* [Instructions to follow] In the data that follows, every line containing the word "招聘者信息完善界面" should be returned.
*** Exercise input Section Begins ***
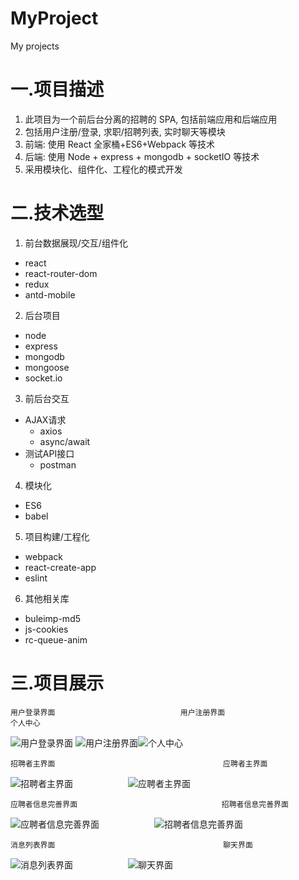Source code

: # MyProject
My projects
# 一.项目描述
1.  此项目为一个前后台分离的招聘的 SPA, 包括前端应用和后端应用
2.  包括用户注册/登录, 求职/招聘列表, 实时聊天等模块
3.  前端: 使用 React 全家桶+ES6+Webpack 等技术
4.  后端: 使用 Node + express + mongodb + socketIO 等技术
5.  采用模块化、组件化、工程化的模式开发

# 二.技术选型
1.  前台数据展现/交互/组件化
   * react
   * react-router-dom
   * redux
   * antd-mobile
2.  后台项目
   *  node
   *  express
   *  mongodb
   *  mongoose
   *  socket.io
3.    前后台交互
   * AJAX请求
     * axios
     * async/await
   * 测试API接口
     * postman
4.  模块化
   *  ES6
   *  babel
5.   项目构建/工程化
   *  webpack
   *  react-create-app
   *  eslint
6.    其他相关库
   *  buleimp-md5
   *  js-cookies
   *  rc-queue-anim

# 三.项目展示
    用户登录界面                            用户注册界面                 　 　　　　　个人中心
![用户登录界面](https://github.com/Nicetomeetyou777/MyProject/raw/master/README_IMG/用户登录界面.png)
![用户注册界面](https://github.com/Nicetomeetyou777/MyProject/raw/master/README_IMG/用户注册界面.png)![个人中心](https://github.com/Nicetomeetyou777/MyProject/raw/master/README_IMG/招聘者个人中心.png)

    招聘者主界面 　　　　　　　　　　　　　　　　　　　　　　应聘者主界面
![招聘者主界面](https://github.com/Nicetomeetyou777/MyProject/raw/master/README_IMG/招聘者主界面.png)
　　　　　　![应聘者主界面](https://github.com/Nicetomeetyou777/MyProject/raw/master/README_IMG/应聘者主界面.png)

    应聘者信息完善界面    　　　　　　　　　　　　　　　　　招聘者信息完善界面
![应聘者信息完善界面](https://github.com/Nicetomeetyou777/MyProject/raw/master/README_IMG/应聘者信息完善界面.png)
　　　　　　![招聘者信息完善界面](https://github.com/Nicetomeetyou777/MyProject/raw/master/README_IMG/招聘者信息完善界面.png)
      
    消息列表界面      　　　　　　　　　　　　　　　　　　　聊天界面
![消息列表界面](https://github.com/Nicetomeetyou777/MyProject/raw/master/README_IMG/消息列表界面.png)
　　　　　　![聊天界面](https://github.com/Nicetomeetyou777/MyProject/raw/master/README_IMG/聊天界面.png)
*** Exercise input Section Ends ***
* [Task response]
    应聘者信息完善界面    　　　　　　　　　　　　　　　　　招聘者信息完善界面
　　　　　　![招聘者信息完善界面](https://github.com/Nicetomeetyou777/MyProject/raw/master/README_IMG/招聘者信息完善界面.png)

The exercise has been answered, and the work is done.